===== Listed records
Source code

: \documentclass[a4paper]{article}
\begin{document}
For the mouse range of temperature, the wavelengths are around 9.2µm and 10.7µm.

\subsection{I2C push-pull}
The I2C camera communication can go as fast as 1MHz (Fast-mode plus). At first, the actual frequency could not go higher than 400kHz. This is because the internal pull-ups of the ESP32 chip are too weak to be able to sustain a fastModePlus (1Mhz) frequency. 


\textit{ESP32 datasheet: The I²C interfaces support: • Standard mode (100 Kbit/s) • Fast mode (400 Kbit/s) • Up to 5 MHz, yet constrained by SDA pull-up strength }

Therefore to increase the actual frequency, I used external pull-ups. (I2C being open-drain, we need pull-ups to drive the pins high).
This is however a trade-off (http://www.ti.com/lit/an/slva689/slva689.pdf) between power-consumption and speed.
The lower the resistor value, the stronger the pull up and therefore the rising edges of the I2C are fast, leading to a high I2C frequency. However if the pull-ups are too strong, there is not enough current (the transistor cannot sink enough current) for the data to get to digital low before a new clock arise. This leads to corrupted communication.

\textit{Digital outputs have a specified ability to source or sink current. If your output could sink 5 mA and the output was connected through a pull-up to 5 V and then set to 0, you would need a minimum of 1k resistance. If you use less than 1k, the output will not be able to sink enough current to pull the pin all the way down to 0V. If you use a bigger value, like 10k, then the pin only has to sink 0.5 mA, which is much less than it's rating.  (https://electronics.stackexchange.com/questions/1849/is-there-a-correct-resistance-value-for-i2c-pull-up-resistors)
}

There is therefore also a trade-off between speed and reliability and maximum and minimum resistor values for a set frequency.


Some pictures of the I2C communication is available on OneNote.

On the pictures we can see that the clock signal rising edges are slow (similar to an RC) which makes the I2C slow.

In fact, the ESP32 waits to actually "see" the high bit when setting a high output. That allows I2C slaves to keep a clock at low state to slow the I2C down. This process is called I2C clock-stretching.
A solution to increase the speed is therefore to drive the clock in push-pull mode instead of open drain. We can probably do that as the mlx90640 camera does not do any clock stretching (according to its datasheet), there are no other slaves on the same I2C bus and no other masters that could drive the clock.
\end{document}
==========
■ What to do
Repeat the records above exactly, with nothing left out.

■ Result below
Source code

: \documentclass[a4paper]{article}
\begin{document}
For the mouse range of temperature, the wavelengths are around 9.2µm and 10.7µm.

\subsection{I2C push-pull}
The I2C camera communication can go as fast as 1MHz (Fast-mode plus). At first, the actual frequency could not go higher than 400kHz. This is because the internal pull-ups of the ESP32 chip are too weak to be able to sustain a fastModePlus (1Mhz) frequency. 


\textit{ESP32 datasheet: The I²C interfaces support: • Standard mode (100 Kbit/s) • Fast mode (400 Kbit/s) • Up to 5 MHz, yet constrained by SDA pull-up strength }

Therefore to increase the actual frequency, I used external pull-ups. (I2C being open-drain, we need pull-ups to drive the pins high).
This is however a trade-off (http://www.ti.com/lit/an/slva689/slva689.pdf) between power-consumption and speed.
The lower the resistor value, the stronger the pull up and therefore the rising edges of the I2C are fast, leading to a high I2C frequency. However if the pull-ups are too strong, there is not enough current (the transistor cannot sink enough current) for the data to get to digital low before a new clock arise. This leads to corrupted communication.

\textit{Digital outputs have a specified ability to source or sink current. If your output could sink 5 mA and the output was connected through a pull-up to 5 V and then set to 0, you would need a minimum of 1k resistance. If you use less than 1k, the output will not be able to sink enough current to pull the pin all the way down to 0V. If you use a bigger value, like 10k, then the pin only has to sink 0.5 mA, which is much less than it's rating.  (https://electronics.stackexchange.com/questions/1849/is-there-a-correct-resistance-value-for-i2c-pull-up-resistors)
}

There is therefore also a trade-off between speed and reliability and maximum and minimum resistor values for a set frequency.


Some pictures of the I2C communication is available on OneNote.

On the pictures we can see that the clock signal rising edges are slow (similar to an RC) which makes the I2C slow.

In fact, the ESP32 waits to actually "see" the high bit when setting a high output. That allows I2C slaves to keep a clock at low state to slow the I2C down. This process is called I2C clock-stretching.
A solution to increase the speed is therefore to drive the clock in push-pull mode instead of open drain. We can probably do that as the mlx90640 camera does not do any clock stretching (according to its datasheet), there are no other slaves on the same I2C bus and no other masters that could drive the clock.
\end{document}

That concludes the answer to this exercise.